Türkiye’de eğitim sistemi, Cumhuriyetin kuruluşundan bu yana farklı dönemlerde sistem olarak da, içerik olarak da sürekli değişime uğramıştır.
Sonuçta eğitimin amacı devletin sahiplendiği ideolojik sisteme uygun bireyler yetiştirmesi hedeflenmektedir. O açıdan Türkiye’de eğitim sistemi ve ders içeriklerinin değişimin izleri, ülkedeki ideolojik ve siyasi dönüşümle doğrudan bağlantılıdır.
Tabi eğitim sistemindeki değişimler, ülkedeki ekonomik dönüşümle de eş zamanlı yaşanmaktadır.
Bu konuyu ideolojik süreklilik içinde açıklayan önemli bir akademik çalışmayı burada anmak ve okunmasını tavsiye ederim. Bu çalışma, Umut Şahverdi’nin NotaBene Yayınları’ndan çıkan Kemalizmden İslamcılığa: Türkiye’de Devlet İdeolojisinin Dönüşümü (Çeviren: Nihat Koçyiğit) kitabıdır.
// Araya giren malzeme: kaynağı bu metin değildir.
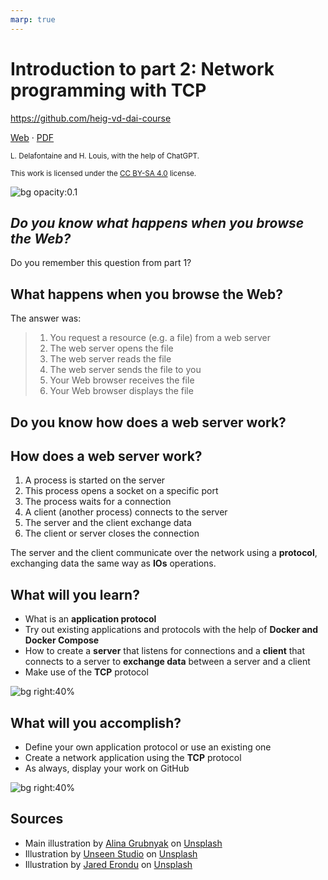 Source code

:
 ```yaml
---
marp: true
---
```


<!--
theme: gaia
size: 16:9
paginate: true
author: L. Delafontaine and H. Louis, with the help of ChatGPT
title: 'HEIG-VD DAI Course - Introduction to part 2: Network programming with TCP'
description: 'Introduction to part 2: Network programming with TCP for the DAI course at HEIG-VD, Switzerland'
url: https://heig-vd-dai-course.github.io/heig-vd-dai-course/08-introduction-to-part-2/
footer: '**HEIG-VD** - DAI Course 2023-2024 - CC BY-SA 4.0'
style: |
    :root {
        --color-background: #fff;
        --color-foreground: #333;
        --color-highlight: #f96;
        --color-dimmed: #888;
        --color-headings: #7d8ca3;
    }
    blockquote {
        font-style: italic;
    }
    table {
        width: 100%;
    }
    th:first-child {
        width: 15%;
    }
    h1, h2, h3, h4, h5, h6 {
        color: var(--color-headings);
    }
    h2, h3, h4, h5, h6 {
        font-size: 1.5rem;
    }
    h1 a:link, h2 a:link, h3 a:link, h4 a:link, h5 a:link, h6 a:link {
        text-decoration: none;
    }
    section:not([class=lead]) > p, blockquote {
        text-align: justify;
    }
headingDivider: 4
-->

[web]:
  https://heig-vd-dai-course.github.io/heig-vd-dai-course/08-introduction-to-part-2/
[pdf]:
  https://heig-vd-dai-course.github.io/heig-vd-dai-course/08-introduction-to-part-2/08-introduction-to-part-2-presentation.pdf
[license]:
  https://github.com/heig-vd-dai-course/heig-vd-dai-course/blob/main/LICENSE.md
[illustration]:
  https://images.unsplash.com/photo-1545987796-200677ee1011?fit=crop&h=720

# Introduction to part 2: Network programming with TCP

<!--
_class: lead
_paginate: false
-->

<https://github.com/heig-vd-dai-course>

[Web][web] · [PDF][pdf]

<small>L. Delafontaine and H. Louis, with the help of ChatGPT.</small>

<small>This work is licensed under the [CC BY-SA 4.0][license] license.</small>

![bg opacity:0.1][illustration]

## _Do you know what happens when you browse the Web?_

<!-- _class: lead -->

Do you remember this question from part 1?

## What happens when you browse the Web?

The answer was:

> 1. You request a resource (e.g. a file) from a web server
> 2. The web server opens the file
> 3. The web server reads the file
> 4. The web server sends the file to you
> 5. Your Web browser receives the file
> 6. Your Web browser displays the file

## Do you know how does a web server work?

<!-- _class: lead -->

## How does a web server work?

1. A process is started on the server
2. This process opens a socket on a specific port
3. The process waits for a connection
4. A client (another process) connects to the server
5. The server and the client exchange data
6. The client or server closes the connection

The server and the client communicate over the network using a **protocol**,
exchanging data the same way as **IOs** operations.

## What will you learn?

- What is an **application protocol**
- Try out existing applications and protocols with the help of **Docker and
  Docker Compose**
- How to create a **server** that listens for connections and a **client** that
  connects to a server to **exchange data** between a server and a client
- Make use of the **TCP** protocol

![bg right:40%](https://images.unsplash.com/photo-1434030216411-0b793f4b4173?fit=crop&h=720)

## What will you accomplish?

- Define your own application protocol or use an existing one
- Create a network application using the **TCP** protocol
- As always, display your work on GitHub

![bg right:40%](https://images.unsplash.com/photo-1433878455169-4698e60005b1?fit=crop&h=720)

## Sources

- Main illustration by [Alina Grubnyak](https://unsplash.com/@alinnnaaaa) on
  [Unsplash](https://unsplash.com/photos/ZiQkhI7417A)
- Illustration by [Unseen Studio](https://unsplash.com/@craftedbygc) on
  [Unsplash](https://unsplash.com/photos/s9CC2SKySJM)
- Illustration by [Jared Erondu](https://unsplash.com/@erondu) on
  [Unsplash](https://unsplash.com/photos/j4PaE7E2_Ws)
Kitap eğitim sistemi üzerinden devletin ideolojik dönüşümünü ele alıyor. Şaherdi’nin kitabı devlet ideolojisindeki dönüşümün salt kültürel değil, ekonomik temelli olduğunu tespitinden hareketle; makro düzeyde “Kemalizm’den İslamcılığa” geçişin, aynı zamanda “devletçi ekonomiden neoliberal piyasa düzenine” geçiş olduğu tespitini yapıyor.
Bu açıdan eğitim sisteminin değişiminin hedefini anlamak çok zor değil.
Sonuç olarak, iktidar eğitim sistemini ideolojik tercihlerine uygun biçimde dönüştürüyor. Bunu yaparken eğitim sistemini dünya ile rekabete edebilecek şekilde değil, iktidarını sürdürme hedefine uygun olarak, sınıf atlama aracı olmaktan çıkararak gençleri ailelerinin sahip olduklarını korumaya indirgeyen bir gelecek sunmaktadır.
Sistem ne olursa olsun, eğitimin gerçeği budur.